INSTRUCTIONS FOR THE TASK: What you return should be each line of the data containing the string "York".

── DATA SUPPLIED

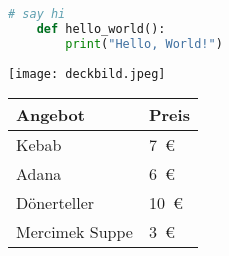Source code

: 
\begin{lstlisting}[language=python]
    # say hi
    def hello_world():
        print("Hello, World!")
\end{lstlisting}


\texttt{[image: deckbild.jpeg]}\\%


\begin{table}[h]
  \small
  \begin{tabular}{|P{4cm}|P{3cm}|}%
    \hline
    \textbf{Angebot} & \textbf{Preis} \\%
    \hline
    Kebab & 7 € \\%
    \hline
    Adana & 6 € \\
    \hline %
    Dönerteller & 10 € \\
    \hline
    Mercimek Suppe & 3 € \\
    \hline
  \end{tabular}\\
\end{table}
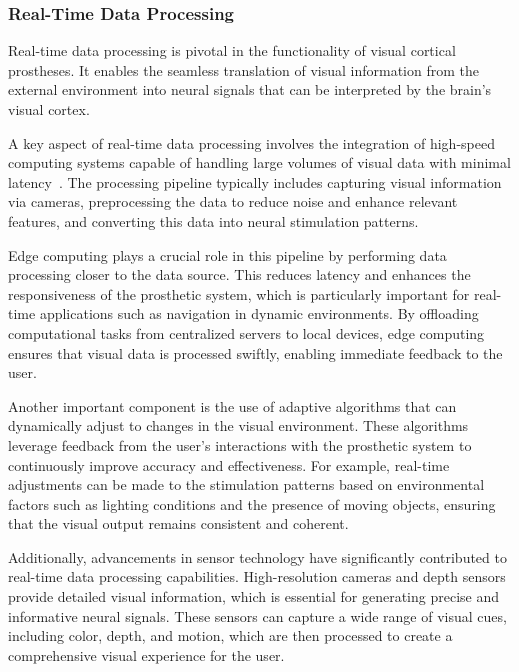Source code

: \documentclass[twocolumn,10pt]{article}
\begin{document}
\subsubsection*{Real-Time Data Processing}
Real-time data processing is pivotal in the functionality of visual cortical
prostheses. It enables the seamless translation of visual information from the
external environment into neural signals that can be interpreted by the brain's
visual cortex.

A key aspect of real-time data processing involves the integration of high-speed
computing systems capable of handling large volumes of visual data with minimal
latency~\cite{nurmikkoChallengesLargeScaleCortical2020}. The processing pipeline typically includes capturing visual information
via cameras, preprocessing the data to reduce noise and enhance relevant
features, and converting this data into neural stimulation patterns.


Edge computing plays a crucial role in this pipeline by performing data
processing closer to the data source. This reduces latency and enhances the
responsiveness of the prosthetic system, which is particularly important for
real-time applications such as navigation in dynamic environments. By offloading
computational tasks from centralized servers to local devices, edge computing
ensures that visual data is processed swiftly, enabling immediate feedback to
the user.

Another important component is the use of adaptive algorithms that can
dynamically adjust to changes in the visual environment. These algorithms
leverage feedback from the user's interactions with the prosthetic system to
continuously improve accuracy and effectiveness. For example, real-time
adjustments can be made to the stimulation patterns based on environmental
factors such as lighting conditions and the presence of moving objects, ensuring
that the visual output remains consistent and coherent.

Additionally, advancements in sensor technology have significantly contributed
to real-time data processing capabilities. High-resolution cameras and depth
sensors provide detailed visual information, which is essential for generating
precise and informative neural signals. These sensors can capture a wide range
of visual cues, including color, depth, and motion, which are then processed to
create a comprehensive visual experience for the user.
\end{document}
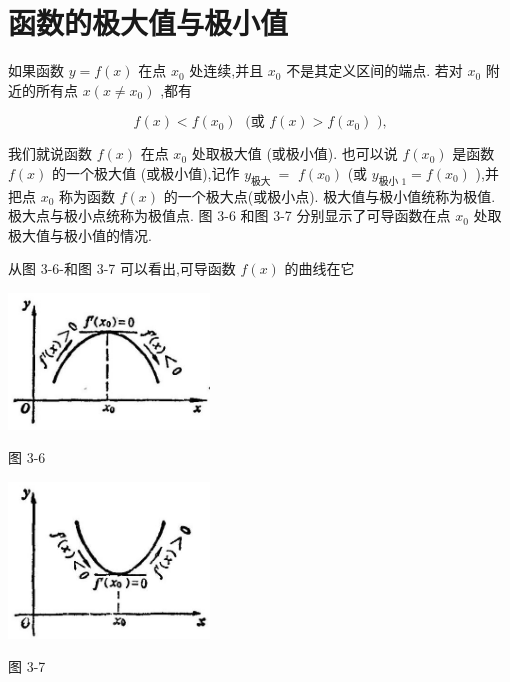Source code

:\documentclass[lang=cn,newtx,10pt,scheme=chinese]{elegantbook}
\begin{document}
\section{函数的极大值与极小值}

如果函数 \(y = f\left( x\right)\) 在点 \({x}_{0}\) 处连续,并且 \({x}_{0}\) 不是其定义区间的端点. 若对 \({x}_{0}\) 附近的所有点 \(x\left( {x \neq {x}_{0}}\right)\) ,都有

\[
f\left( x\right) < f\left( {x}_{0}\right) \;\text{ (或 }f\left( x\right) > f\left( {x}_{0}\right) \text{ ),}
\]

我们就说函数 \(f\left( x\right)\) 在点 \({x}_{0}\) 处取极大值 (或极小值). 也可以说 \(f\left( {x}_{0}\right)\) 是函数 \(f\left( x\right)\) 的一个极大值 (或极小值),记作 \({y}_{\text{极大 }} =\) \(f\left( {x}_{0}\right)\) (或 \({y}_{\text{极小 }1} = f\left( {x}_{0}\right)\) ),并把点 \({x}_{0}\) 称为函数 \(f\left( x\right)\) 的一个极大点(或极小点). 极大值与极小值统称为极值. 极大点与极小点统称为极值点. 图 3-6 和图 3-7 分别显示了可导函数在点 \({x}_{0}\) 处取极大值与极小值的情况.

从图 3-6-和图 3-7 可以看出,可导函数 \(f\left( x\right)\) 的曲线在它

\begin{center}
\includegraphics[max width=0.4\textwidth]{images/01912c18-5c3f-733d-b775-749ba9897a9d_141_386711.jpg}
\end{center}

图 3-6

\begin{center}
\includegraphics[max width=0.4\textwidth]{images/01912c18-5c3f-733d-b775-749ba9897a9d_141_950727.jpg}
\end{center}

图 3-7
\end{document}
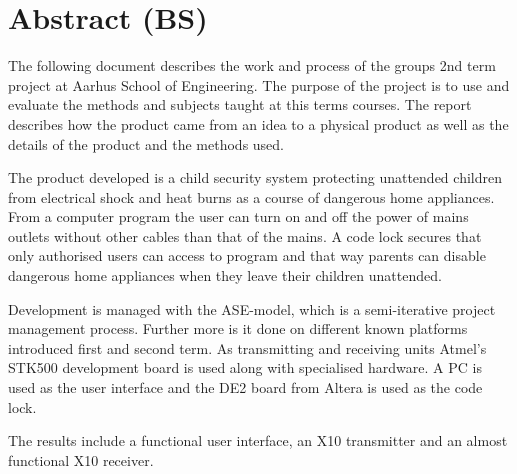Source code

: \chapter*{Abstract (BS)}
The following document describes the work and process of the groups 2nd term project at Aarhus School of Engineering. The purpose of the project is to use and evaluate the methods and subjects taught at this terms courses. The report describes how the product came from an idea to a physical product as well as the details of the product and the methods used.

The product developed is a child security system protecting unattended children from electrical shock and heat burns as a course of dangerous home appliances. From a computer program the user can turn on and off the power of mains outlets without other cables than that of the mains. A code lock secures that only authorised users can access to program and that way parents can disable dangerous home appliances when they leave their children unattended.

Development is managed with the ASE-model, which is a semi-iterative project management process. Further more is it done on different known platforms introduced first and second term. As transmitting and receiving units Atmel’s STK500 development board is used along with specialised hardware. A PC is used as the user interface and the DE2 board from Altera is used as the code lock.

The results include a functional user interface, an X10 transmitter and an almost functional X10 receiver.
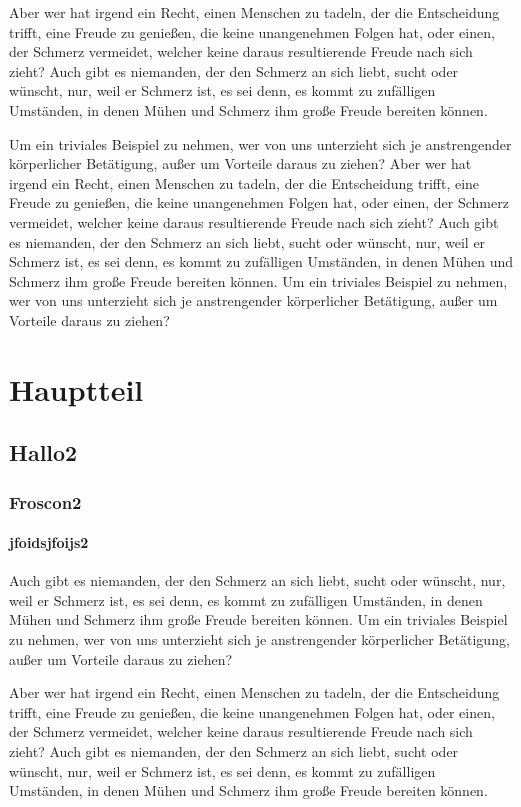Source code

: \documentclass[12pt]{scrreprt}
\begin{document}
Aber wer hat irgend ein Recht, einen Menschen zu tadeln, der die Entscheidung trifft, eine Freude zu genießen, die keine unangenehmen Folgen hat, oder einen, der Schmerz vermeidet, welcher keine daraus resultierende Freude nach sich zieht? Auch gibt es niemanden, der den Schmerz an sich liebt, sucht oder wünscht, nur, weil er Schmerz ist, es sei denn, es kommt zu zufälligen Umständen, in denen Mühen und Schmerz ihm große Freude bereiten können.

Um ein triviales Beispiel zu nehmen, wer von uns unterzieht sich je anstrengender körperlicher Betätigung, außer um Vorteile daraus zu ziehen? Aber wer hat irgend ein Recht, einen Menschen zu tadeln, der die Entscheidung trifft, eine Freude zu genießen, die keine unangenehmen Folgen hat, oder einen, der Schmerz vermeidet, welcher keine daraus resultierende Freude nach sich zieht? Auch gibt es niemanden, der den Schmerz an sich liebt, sucht oder wünscht, nur, weil er Schmerz ist, es sei denn, es kommt zu zufälligen Umständen, in denen Mühen und Schmerz ihm große Freude bereiten können. Um ein triviales Beispiel zu nehmen, wer von uns unterzieht sich je anstrengender körperlicher Betätigung, außer um Vorteile daraus zu ziehen?

\chapter{Hauptteil}

\section{Hallo2}

\subsection{Froscon2}

\subsubsection{jfoidsjfoijs2}

Auch gibt es niemanden, der den Schmerz an sich liebt, sucht oder wünscht, nur, weil er Schmerz ist, es sei denn, es kommt zu zufälligen Umständen, in denen Mühen und Schmerz ihm große Freude bereiten können. Um ein triviales Beispiel zu nehmen, wer von uns unterzieht sich je anstrengender körperlicher Betätigung, außer um Vorteile daraus zu ziehen?

Aber wer hat irgend ein Recht, einen Menschen zu tadeln, der die Entscheidung trifft, eine Freude zu genießen, die keine unangenehmen Folgen hat, oder einen, der Schmerz vermeidet, welcher keine daraus resultierende Freude nach sich zieht? Auch gibt es niemanden, der den Schmerz an sich liebt, sucht oder wünscht, nur, weil er Schmerz ist, es sei denn, es kommt zu zufälligen Umständen, in denen Mühen und Schmerz ihm große Freude bereiten können.
\end{document}
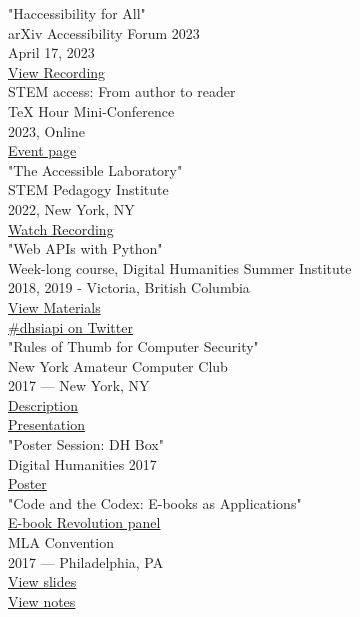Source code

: \documentclass[11pt]{article}
\begin{document}
"Haccessibility for All"\\[0pt]
arXiv Accessibility Forum 2023\\[0pt]
April 17, 2023\\[0pt]
\href{https://www.youtube.com/watch?v=1v3jFCWQfI8}{View Recording}\\[0pt]

STEM access: From author to reader\\[0pt]
\TeX{} Hour Mini-Conference\\[0pt]
2023, Online\\[0pt]
\href{https://texhour.github.io/2023/01/19/stem-access-author-reader/}{Event page}\\[0pt]

"The Accessible Laboratory"\\[0pt]
STEM Pedagogy Institute\\[0pt]
2022, New York, NY\\[0pt]
\href{https://www.youtube.com/watch?v=dnt6rgHlz74}{Watch Recording}\\[0pt]

"Web APIs with Python"\\[0pt]
Week-long course, Digital Humanities Summer Institute\\[0pt]
2018, 2019 - Victoria, British Columbia\\[0pt]
\href{https://github.com/szweibel/DHSI-API-workshop\#web-apis-with-python}{View Materials}\\[0pt]
\href{https://x.com/search?q=\%2523dhsiapi\&src=typd}{\#dhsiapi on Twitter}\\[0pt]

"Rules of Thumb for Computer Security"\\[0pt]
New York Amateur Computer Club\\[0pt]
2017 — New York, NY\\[0pt]
\href{http://nyacc.org/}{Description}\\[0pt]
\href{http://htmlpreview.github.io/?https://github.com/smythp/security-workshop/blob/master/presentation/index.html\#/sec-title-slide}{Presentation}\\[0pt]

"Poster Session: DH Box"\\[0pt]
Digital Humanities 2017\\[0pt]
\href{https://smythp.com/images/dh\_box\_poster.pdf}{Poster}\\[0pt]

"Code and the Codex: E-books as Applications"\\[0pt]
\href{https://apps.mla.org/program\_details?prog\_id=75\&year=2017}{E-book Revolution panel}\\[0pt]
MLA Convention\\[0pt]
2017 — Philadelphia, PA\\[0pt]
\href{http://htmlpreview.github.io/?https://github.com/smythp/ebooks-as-applications/blob/master/presentation.html\#/sec-title-slide}{View slides}\\[0pt]
\href{https://github.com/smythp/ebooks-as-applications\#ebooks-as-applications}{View notes}\\[0pt]
\end{document}
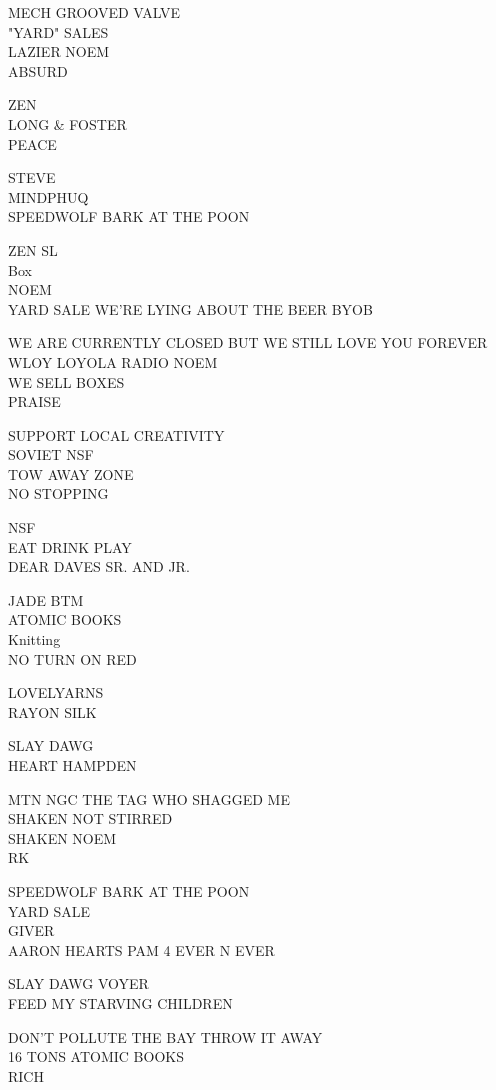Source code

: \documentclass[10pt,letterpaper]{article}
\begin{document}
MECH GROOVED VALVE\\
"YARD" SALES\\
LAZIER NOEM\\
ABSURD

ZEN\\
LONG \& FOSTER\\
PEACE

STEVE\\
MINDPHUQ\\
SPEEDWOLF BARK AT THE POON

ZEN SL\\
Box\\
NOEM\\
YARD SALE WE'RE LYING ABOUT THE BEER BYOB

WE ARE CURRENTLY CLOSED BUT WE STILL LOVE YOU FOREVER\\
WLOY LOYOLA RADIO NOEM\\
WE SELL BOXES\\
PRAISE

SUPPORT LOCAL CREATIVITY\\
SOVIET NSF\\
TOW AWAY ZONE\\
NO STOPPING

NSF\\
EAT DRINK PLAY\\
DEAR DAVES SR. AND JR.

JADE BTM\\
ATOMIC BOOKS\\
Knitting\\
NO TURN ON RED

LOVELYARNS\\
RAYON SILK

SLAY DAWG\\
HEART HAMPDEN

MTN NGC THE TAG WHO SHAGGED ME\\
SHAKEN NOT STIRRED\\
SHAKEN NOEM\\
RK

SPEEDWOLF BARK AT THE POON\\
YARD SALE\\
GIVER\\
AARON HEARTS PAM 4 EVER N EVER

SLAY DAWG VOYER\\
FEED MY STARVING CHILDREN

DON'T POLLUTE THE BAY THROW IT AWAY\\
16 TONS ATOMIC BOOKS\\
RICH
\end{document}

────

EXPECTED ANSWER:
2022, New York, NY\\[0pt]
New York Amateur Computer Club\\[0pt]
2017 — New York, NY\\[0pt]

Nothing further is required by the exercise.